The same applies to each of us. The words, “We get from this Mass as much as we want”, also means: “We get from this Mass as little as we want”.  Some people are heard nowadays to say: “The Mass is boring. It doesn’t do anything for me”. Are you sure that the fault is not with you, rather than with the Mass?. Have I tried hard enough to deepen my faith, so as to understand the Mass better?  Do I pay enough attention to the readings, to the sermon, to the words spoken by the priest? At Mass, the priest speaks the words of Jesus Christ and acts in the person of Jesus Christ. The priest may have, as I have and as we all have, his particular character and his mannerisms and his foibles, but, at Mass, he acts in the person of Jesus Christ and Jesus Christ is acting through him. Remember that you will get from Mass as much as you want to get from it; if you want little, you will get little.

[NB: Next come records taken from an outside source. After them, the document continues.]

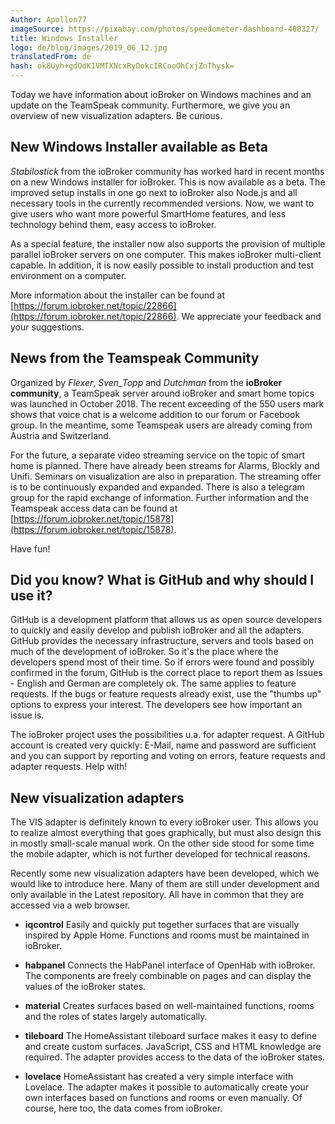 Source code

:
 ```yaml
---
Author: Apollon77
imageSource: https://pixabay.com/photos/speedometer-dashboard-408327/
title: Windows Installer
logo: de/blog/images/2019_06_12.jpg
translatedFrom: de
hash: ok8Uyh+gdOdK1VMTXNcxRyDokcIRCooOhCxjZnThysk=
---
```

Today we have information about ioBroker on Windows machines and an update on the TeamSpeak community.
Furthermore, we give you an overview of new visualization adapters. Be curious.
<!-- SOURCE: 875671 Heute haben wir Informationen zu ioBroker auf Windows-Rechnern und ein Update zur TeamSpeak-Community. 
Weiterhin geben wir Euch einen Überblick über neue Visualisierungs-Adapter. Seid gespannt. -->

## New Windows Installer available as Beta
<!-- SOURCE: 149922 ## Neuer Windows-Installer als Beta verfügbar -->
*Stabilostick* from the ioBroker community has worked hard in recent months on a new Windows installer for ioBroker. This is now available as a beta.
The improved setup installs in one go next to ioBroker also Node.js and all necessary tools in the currently recommended versions. Now, we want to give users who want more powerful SmartHome features, and less technology behind them, easy access to ioBroker.
<!-- SOURCE: 152265 *Stabilostick* aus der ioBroker-Community hat in den vergangenen Monaten intensiv an einem neuen 
Windows-Installer für ioBroker gearbeitet. Dieser steht nun als Beta zur Verfügung. 
Das verbesserte Setup installiert in einem Rutsch neben ioBroker auch Node.js und alle 
nötigen Tools in den aktuell empfohlenen Versionen. Damit möchten wir jetzt auch den Anwendern, 
die mehr Wert auf leistungsstarke SmartHome-Funktionen und weniger auf die Technik dahinter legen, 
den einfachen Zugang zu ioBroker ermöglichen. -->

As a special feature, the installer now also supports the provision of multiple parallel ioBroker servers on one computer. This makes ioBroker multi-client capable.
In addition, it is now easily possible to install production and test environment on a computer.
<!-- SOURCE: 868530 Als Besonderheit unterstützt der Installer jetzt auch die Bereitstellung mehrerer paralleler 
ioBroker-Server auf einem Rechner. Damit wird ioBroker mit mehreren Instanzen mandantenfähig. 
Zudem ist es jetzt problemlos möglich, Produktion und Testumgebung auf einem Computer zu installieren. -->

More information about the installer can be found at [https://forum.iobroker.net/topic/22866](https://forum.iobroker.net/topic/22866).
We appreciate your feedback and your suggestions.
<!-- SOURCE: 20845 Weitere Informationen zum Installer könnt Ihr unter https://forum.iobroker.net/topic/22866 finden. 
Wir freuen uns über Euer Feedback und Eure Anregungen. -->

## News from the Teamspeak Community
<!-- SOURCE: 923995 ## Neues von der Teamspeak Community -->
Organized by *Flexer*, *Sven_Topp* and *Dutchman* from the **ioBroker community**, a TeamSpeak server around ioBroker and smart home topics was launched in October 2018. The recent exceeding of the 550 users mark shows that voice chat is a welcome addition to our forum or Facebook group. In the meantime, some Teamspeak users are already coming from Austria and Switzerland.
<!-- SOURCE: 238424 Organisiert von Flexer, Sven_Topp und Dutchman aus der ioBroker-Community wurde im Oktober 2018 
ein TeamSpeak-Server rund um ioBroker und Smart-Home-Themen ins Leben gerufen. Dass zuletzt die 
Marke von 550 Usern überschritten wurde, zeigt dass der Sprach-Chat eine willkommene Ergänzung 
zu unserem Forum bzw. der Facebook-Gruppe darstellt. Inzwischen kommen bereits einige 
Teamspeak-User aus Österreich und der Schweiz. -->

For the future, a separate video streaming service on the topic of smart home is planned.
There have already been streams for Alarms, Blockly and Unifi.
Seminars on visualization are also in preparation. The streaming offer is to be continuously expanded and expanded. There is also a telegram group for the rapid exchange of information. Further information and the Teamspeak access data can be found at [https://forum.iobroker.net/topic/15878](https://forum.iobroker.net/topic/15878).
<!-- SOURCE: 873343 Für die Zukunft ist ein eigener Video-Streamingdienst zum Thema Smart Home geplant. 
Es wurden schon Streams zum Thema Alarmanlagen, Blockly und Unifi durchgeführt. 
Auch Seminare zur Visualisierung sind in der Vorbereitung. Das Streamingangebot 
soll kontinuierlich ausgebaut und erweitert werden. Zum schnellen Austausch von 
Informationen gibt es darüber hinaus noch eine Telegram-Gruppe. Weitere Informationen 
und die Teamspeak Zugangsdaten findet Ihr unter https://forum.iobroker.net/topic/15878.  -->

Have fun!
<!-- SOURCE: 787080 Viel Spaß! -->

## Did you know? What is GitHub and why should I use it?
<!-- SOURCE: 517449 ## Wusstet Ihr schon? Was ist eigentlich GitHub und warum sollte ich es nutzen? -->
GitHub is a development platform that allows us as open source developers to quickly and easily develop and publish ioBroker and all the adapters.
GitHub provides the necessary infrastructure, servers and tools based on much of the development of ioBroker. So it's the place where the developers spend most of their time.
So if errors were found and possibly confirmed in the forum, GitHub is the correct place to report them as Issues - English and German are completely ok. The same applies to feature requests.
If the bugs or feature requests already exist, use the "thumbs up" options to express your interest. The developers see how important an issue is.
<!-- SOURCE: 408195 GitHub ist eine Entwicklungsplattform, welche es uns als Open-Source-Entwicklern ermöglicht, 
schnell, einfach und komfortabel ioBroker und die ganzen Adapter zu entwickeln und zu veröffentlichen. 
GitHub stellt die nötige Infrastruktur, Server und Tools zur Verfügung auf dem große Teile der 
Entwicklung von ioBroker basiert. Es ist also der Platz, wo sich die Entwickler die meiste Zeit aufhalten. 
Wenn also Fehler gefunden und ggf. im Forum bestätigt wurden, ist GitHub der korrekte Platz diese 
als Issues zu melden - englisch und deutsch sind vollkommen ok. Gleiches gilt für Feature-Requests. 
Wenn die Bugs bzw. Feature-Requests schon existieren, nutzt die “Daumen hoch” Möglichkeiten um 
Euer Interesse zu bekunden. Die Entwickler sehen so einfach, wie wichtig ein Thema ist. -->

The ioBroker project uses the possibilities u.a. for adapter request.
A GitHub account is created very quickly: E-Mail, name and password are sufficient and you can support by reporting and voting on errors, feature requests and adapter requests. Help with!
<!-- SOURCE: 278277 Das ioBroker-Projekt nutzt die Möglichkeiten u.a. für Adapter-Request.
Ein GitHub-Account ist sehr schnell angelegt: E-Mail, Name und Passwort reichen aus 
und schon könnt Ihr unterstützen indem Ihr Fehler, Feature-Requests und Adapter-Requests 
meldet und abstimmt. Helft mit! -->

## New visualization adapters
<!-- SOURCE: 893033 ## Neue Visualisierungs-Adapter -->
The VIS adapter is definitely known to every ioBroker user. This allows you to realize almost everything that goes graphically, but must also design this in mostly small-scale manual work. On the other side stood for some time the mobile adapter, which is not further developed for technical reasons.
<!-- SOURCE: 679226 Der VIS-Adapter ist bestimmt jedem ioBroker-Nutzer bekannt. Damit kann man nahezu 
alles realisieren was grafisch geht, aber muss dies auch in meist kleinteiliger 
Handarbeit selbst designen. Auf der anderen Seite stand seit längerem der Mobile Adapter, 
welcher aber aus technischen Gründen nicht mehr weiterentwickelt wird. -->

Recently some new visualization adapters have been developed, which we would like to introduce here. Many of them are still under development and only available in the Latest repository. All have in common that they are accessed via a web browser.
<!-- SOURCE: 823790 In der letzten Zeit sind einige neue Visualisierungs-Adapter entwickelt worden, 
welche wir hier kurz vorstellen wollen. Viele davon sind noch in der Entwicklung 
und damit nur im Latest-Repository verfügbar. Allen gemein ist, 
dass sie per Webbrowser aufgerufen werden. -->

- **iqcontrol** Easily and quickly put together surfaces that are visually inspired by Apple Home. Functions and rooms must be maintained in ioBroker.
<!-- SOURCE: 246137 - **iqcontrol**: Ermöglicht einfach und schnell Oberflächen zusammen zu stellen, die visuell an Apple-Home angelehnt sind. Funktionen und Räumen müssen in ioBroker gepflegt sein. -->
- **habpanel** Connects the HabPanel interface of OpenHab with ioBroker. The components are freely combinable on pages and can display the values of the ioBroker states.
<!-- SOURCE: 166168 - **habpanel**: Verbindet die HabPanel-Oberfläche von OpenHab mit ioBroker. Die Komponenten sind frei auf Seiten kombinierbar und können die Werte der ioBroker-Zustände anzeigen. -->
- **material** Creates surfaces based on well-maintained functions, rooms and the roles of states largely automatically.
<!-- SOURCE: 186600 - **material**: Erstellt basierend auf gepflegten Funktionen, Räumen und den Rollen der Zustände weitestgehend automatisch Oberflächen. -->
- **tileboard** The HomeAssistant tileboard surface makes it easy to define and create custom surfaces. JavaScript, CSS and HTML knowledge are required. The adapter provides access to the data of the ioBroker states.
<!-- SOURCE: 184547 - **tileboard**: Die Tileboard-Oberfläche von HomeAssistant ermöglicht einfach, eigene Oberflächen zu definieren und zu erstellen. Es werden JavaScript-, CSS- und HTML-Kenntnisse vorausgesetzt. Der Adapter ermöglicht den Zugriff auf die Daten der ioBroker-Zustände. -->
- **lovelace** HomeAssistant has created a very simple interface with Lovelace. The adapter makes it possible to automatically create your own interfaces based on functions and rooms or even manually. Of course, here too, the data comes from ioBroker.
<!-- SOURCE: 550547 - **lovelace**: HomeAssistant hat mit Lovelace eine sehr einfache Oberfläche geschaffen. Der Adapter ermöglicht es automatisch, basierend auf Funktionen und Räumen oder auch manuell, eigene Oberflächen zu erstellen. Auch hier kommen die Daten natürlich aus ioBroker. -->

But “little” won’t do. That’s the way of spiritual anorexia; when what we need is spiritual vitamins, and we need them perhaps more today than people ever did in history before. Not only is there very little in our newspapers or television or radio programmes today that will support our faith; there is much that conflicts with it, criticises it, tries to ridicule it; or at least, which offers us a way of life that has no need for God, no place for God, no time for God. To give just one example, behaviour which, until recently, was regarded by all Christians and by very many non-Christians as morally wrong is now presented to us as modern and liberal and progressive and civilised and normal and supported by law and seen as part of the life-style expected of modern and enlightened people. To question this behaviour is to be usually met, not with reasoned argument or debate, but with outrage and name-calling: one will be called a fundamentalist, a reactionary, someone who is harking back to a backward and ignorant Catholic past. This, I have said, is not the language of reasoned debate but is simply propaganda, and indeed a form of spiritual and moral conditioning or brain-washing. It resembles the tactics of some skilled advertisers: attach favourable adjectives to your preferred brand-name so as to bring about “pro-attitudes” to the brand; and, sometimes, add negative adjectives to the rival brand and arouse “anti-attitudes” to it.

What is clear is that we do need spiritual health-supplements nowadays to stand firm against such criticism. We need the Mass as never before. We need to deepen our faith, to strengthen our hope, to increase our charity. But, whatever happens, we have the certainty, which nothing can take away from us, that Christ is with us.  We have the assurance of Christ’s own words: “Do not be afraid. I am with you”. As St.  Paul puts it in today’s second reading:
“I am certain of this: neither death nor life, no angel, no prince, nothing that exists, nothing still to come, not any power or height or depth nor any created thing can ever come between us and the love of God, made visible in Christ Jesus our Lord”. Amen.